Face It: Personalisasi Tanpa Batas dari Galeri Sendiri
Kalau dua sebelumnya soal data dan simulasi, Face It soal ekspresi personal. Watch face ini memungkinkan kamu menggunakan foto dari galeri sebagai latar belakang tampilan utama. Yang lebih menarik, kamu tidak cuma bisa memasang gambar, tata letak dan data yang ditampilkan juga bisa disesuaikan. Mau foto kucing dengan indikator baterai di sudut? Bisa.
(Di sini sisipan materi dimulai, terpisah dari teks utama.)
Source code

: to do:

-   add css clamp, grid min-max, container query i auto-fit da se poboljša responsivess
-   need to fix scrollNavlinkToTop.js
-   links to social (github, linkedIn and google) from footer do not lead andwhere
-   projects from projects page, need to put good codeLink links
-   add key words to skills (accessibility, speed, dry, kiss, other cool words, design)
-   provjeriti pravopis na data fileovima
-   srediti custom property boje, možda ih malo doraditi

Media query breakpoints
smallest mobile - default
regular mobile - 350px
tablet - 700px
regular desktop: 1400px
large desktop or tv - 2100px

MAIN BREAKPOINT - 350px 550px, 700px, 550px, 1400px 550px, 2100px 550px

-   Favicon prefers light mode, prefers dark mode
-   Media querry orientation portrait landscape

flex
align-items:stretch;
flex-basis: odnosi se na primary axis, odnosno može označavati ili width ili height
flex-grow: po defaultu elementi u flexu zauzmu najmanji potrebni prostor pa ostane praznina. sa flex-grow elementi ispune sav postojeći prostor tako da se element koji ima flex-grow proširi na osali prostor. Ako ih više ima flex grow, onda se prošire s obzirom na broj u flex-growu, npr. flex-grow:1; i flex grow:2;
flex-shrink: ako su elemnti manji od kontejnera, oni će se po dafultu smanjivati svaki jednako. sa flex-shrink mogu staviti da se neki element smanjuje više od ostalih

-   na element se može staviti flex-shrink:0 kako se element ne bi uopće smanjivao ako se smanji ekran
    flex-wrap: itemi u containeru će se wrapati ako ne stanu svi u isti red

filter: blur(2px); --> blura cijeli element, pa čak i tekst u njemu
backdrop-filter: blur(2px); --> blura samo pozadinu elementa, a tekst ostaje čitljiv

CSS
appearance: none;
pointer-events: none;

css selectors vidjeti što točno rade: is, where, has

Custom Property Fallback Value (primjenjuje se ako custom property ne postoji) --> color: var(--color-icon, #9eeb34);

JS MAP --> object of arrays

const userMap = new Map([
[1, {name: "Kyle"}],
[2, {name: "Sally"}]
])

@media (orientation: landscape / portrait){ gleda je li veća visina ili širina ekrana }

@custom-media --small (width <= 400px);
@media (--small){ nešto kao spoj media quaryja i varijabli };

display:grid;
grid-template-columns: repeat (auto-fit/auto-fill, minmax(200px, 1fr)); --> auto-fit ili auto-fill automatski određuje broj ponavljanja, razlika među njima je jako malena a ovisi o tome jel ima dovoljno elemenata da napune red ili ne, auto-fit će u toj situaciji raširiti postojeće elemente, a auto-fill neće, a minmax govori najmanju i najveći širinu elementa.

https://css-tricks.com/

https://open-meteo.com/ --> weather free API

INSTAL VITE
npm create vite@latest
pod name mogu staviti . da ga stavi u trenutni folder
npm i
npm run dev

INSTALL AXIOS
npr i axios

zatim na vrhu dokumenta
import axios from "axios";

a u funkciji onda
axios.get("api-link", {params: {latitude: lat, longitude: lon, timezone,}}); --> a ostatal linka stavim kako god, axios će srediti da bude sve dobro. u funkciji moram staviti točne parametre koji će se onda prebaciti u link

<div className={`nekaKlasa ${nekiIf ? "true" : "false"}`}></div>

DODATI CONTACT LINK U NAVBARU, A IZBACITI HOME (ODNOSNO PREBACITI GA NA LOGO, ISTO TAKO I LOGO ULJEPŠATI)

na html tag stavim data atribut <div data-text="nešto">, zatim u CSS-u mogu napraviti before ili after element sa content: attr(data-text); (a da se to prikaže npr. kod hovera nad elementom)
Ini fitur yang tampaknya sederhana, tapi secara emosional punya daya tarik kuat. Banyak orang memakai smartwatch seharian penuh. Kemampuan menampilkan foto keluarga atau momen berkesan membuat perangkat terasa lebih personal. Bukan sekadar gadget, tapi benda yang membawa makna personal.
Ketersediaan dan Ekosistem
Ketiga watch face ini sebenarnya sudah tersedia di Garmin Connect IQ Store selama beberapa waktu. Yang baru adalah Garmin secara aktif menyorotinya sebagai fitur yang patut dicoba oleh pengguna yang mungkin belum pernah mengeksplorasi toko aplikasi mereka.
Untuk saat ini, belum ada informasi apakah perangkat Garmin entry-level seperti seri Vivoactive atau Forerunner yang lebih terjangkau bisa menjalankan watch face dengan performa penuh. Pengguna perlu mengecek kompatibilitas spesifik di Connect IQ Store sebelum mengunduh.
Ketiga watch face ini memperlihatkan pendekatan Garmin yang berbeda dalam memperkaya ekosistem mereka. Bukan dengan gimmick atau sekadar variasi estetika, tapi dengan menyuntikkan fungsionalitas nyata ke elemen yang paling sering berinteraksi dengan pengguna. Stargazer jelas jadi bintangnya, fitur yang biasanya hanya ada di aplikasi khusus kini bisa diakses secepat melirik jam. Tapi justru karena pendekatan ini cerdas, sayang kalau Garmin hanya menyorotinya sesekali. Pengguna baru yang tidak terbiasa menjelajahi Connect IQ Store mungkin tidak akan menemukan fitur-fitur ini tanpa rekomendasi eksplisit dari Garmin atau review dari pengguna lain.